Mengenal ekosida, kejahatan lingkungan yang mengancam masa depan Bumi – Bagian 2

oleh: Eko Prasetyo*

Upaya penanggulangan ekosida

Hukum Lingkungan Internasional mengenalkan konsep ekosida yang pertama kali dalam Stockholm Conference on Human Environment tahun 1972, yang kemudian menjadi dasar dari Pembentukan Stockholm Declaration. Pada tahun 1978, International Law Commission (ILC) memasukkan perusakan lingkungan (damage to environment) ke dalam Draft articles on State Responsibility and International Crime.

Ekosida kini diakui sebagai masalah global yang mendesak, bukan hanya isu lokal. Beberapa negara, seperti Vanuatu dan Maladewa, telah mendorong agar isu ini dibawa ke Mahkamah Pidana Internasional (ICC) dengan tujuan menjadikannya sebagai kejahatan internasional.

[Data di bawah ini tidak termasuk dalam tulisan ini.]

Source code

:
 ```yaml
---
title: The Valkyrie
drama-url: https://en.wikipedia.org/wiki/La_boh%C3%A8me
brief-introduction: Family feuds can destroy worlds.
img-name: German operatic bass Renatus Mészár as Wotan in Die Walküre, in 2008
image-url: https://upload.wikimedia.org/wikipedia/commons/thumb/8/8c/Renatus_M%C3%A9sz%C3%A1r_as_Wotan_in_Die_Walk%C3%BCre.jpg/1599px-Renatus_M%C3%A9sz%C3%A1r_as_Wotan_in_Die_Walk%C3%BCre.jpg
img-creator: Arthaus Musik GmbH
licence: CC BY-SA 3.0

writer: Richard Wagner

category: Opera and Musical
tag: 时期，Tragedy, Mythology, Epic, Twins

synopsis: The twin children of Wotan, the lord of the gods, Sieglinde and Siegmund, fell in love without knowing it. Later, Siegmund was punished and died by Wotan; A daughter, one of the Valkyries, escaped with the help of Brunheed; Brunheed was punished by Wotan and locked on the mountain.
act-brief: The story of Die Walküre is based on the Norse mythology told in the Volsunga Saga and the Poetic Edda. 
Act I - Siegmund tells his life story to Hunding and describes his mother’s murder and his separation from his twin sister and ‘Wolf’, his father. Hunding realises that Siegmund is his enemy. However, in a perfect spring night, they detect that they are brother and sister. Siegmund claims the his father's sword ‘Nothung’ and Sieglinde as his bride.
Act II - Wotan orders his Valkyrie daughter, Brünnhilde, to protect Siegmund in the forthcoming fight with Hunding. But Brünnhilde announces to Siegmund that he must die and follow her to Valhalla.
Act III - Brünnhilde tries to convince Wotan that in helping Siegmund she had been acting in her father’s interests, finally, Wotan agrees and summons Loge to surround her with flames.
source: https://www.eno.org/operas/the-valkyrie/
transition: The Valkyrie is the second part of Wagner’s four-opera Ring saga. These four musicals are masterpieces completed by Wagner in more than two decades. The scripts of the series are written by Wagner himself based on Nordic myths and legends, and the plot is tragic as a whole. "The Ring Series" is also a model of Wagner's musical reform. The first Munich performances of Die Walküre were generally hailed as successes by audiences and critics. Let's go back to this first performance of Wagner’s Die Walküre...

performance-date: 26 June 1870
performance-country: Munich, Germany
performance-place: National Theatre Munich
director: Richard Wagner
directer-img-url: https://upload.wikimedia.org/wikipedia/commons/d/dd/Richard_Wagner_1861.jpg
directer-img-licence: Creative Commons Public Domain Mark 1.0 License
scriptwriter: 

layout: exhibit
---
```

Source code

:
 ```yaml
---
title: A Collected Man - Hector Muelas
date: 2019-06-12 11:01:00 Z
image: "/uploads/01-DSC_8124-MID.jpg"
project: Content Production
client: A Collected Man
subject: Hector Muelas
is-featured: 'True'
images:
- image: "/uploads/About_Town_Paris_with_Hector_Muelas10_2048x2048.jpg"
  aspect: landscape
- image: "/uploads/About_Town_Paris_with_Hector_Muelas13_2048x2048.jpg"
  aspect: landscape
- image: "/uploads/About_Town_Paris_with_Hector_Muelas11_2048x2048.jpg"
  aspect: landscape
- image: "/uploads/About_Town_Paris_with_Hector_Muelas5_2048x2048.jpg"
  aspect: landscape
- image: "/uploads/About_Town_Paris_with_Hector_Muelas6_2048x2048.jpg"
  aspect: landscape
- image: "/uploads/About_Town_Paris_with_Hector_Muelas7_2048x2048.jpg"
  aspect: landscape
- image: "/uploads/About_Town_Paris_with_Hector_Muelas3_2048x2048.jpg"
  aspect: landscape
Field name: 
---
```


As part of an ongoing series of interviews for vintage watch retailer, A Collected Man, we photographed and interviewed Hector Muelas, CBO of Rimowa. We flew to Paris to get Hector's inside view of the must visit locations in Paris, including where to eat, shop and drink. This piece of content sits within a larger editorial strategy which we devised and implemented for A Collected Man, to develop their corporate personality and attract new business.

Selain itu, gerakan seperti Stop Ecocide Foundation berada di garis depan dalam upaya mengkriminalisasi ekosida di tingkat internasional. Organisasi ini berusaha untuk meningkatkan kesadaran publik dan memengaruhi kebijakan pemerintah agar memasukkan ekosida sebagai bagian dari hukum internasional. Walaupun perjuangan ini tidak mudah dan membutuhkan waktu, kesadaran global mengenai pentingnya melindungi lingkungan semakin menguat, dan upaya untuk mengakui ekosida sebagai kejahatan internasional pun terus bergerak maju.

Patut disayangkan, diskursus internasional melalui konferensi resmi yang diadakan Perserikatan Bangsa-Bangsa (PBB), untuk mengakui ekosida sebagai salah satu kejahatan internasional tidak berhasil. Walaupun gagal mendapatkan pengakuan di tingkat internasional, beberapa negara telah mengambil tindakan dengan menginkorporasikan ekosida ke dalam hukum nasional mereka. Contohnya, Vietnam dan Rusia telah melibatkan ekosida sebagai Crime Against Peace, sementara beberapa negara seperti Armenia, Belarusia, Republik Moldova, Ukraina, dan Georgia telah mengklasifikasikannya sebagai Crime Against Peace.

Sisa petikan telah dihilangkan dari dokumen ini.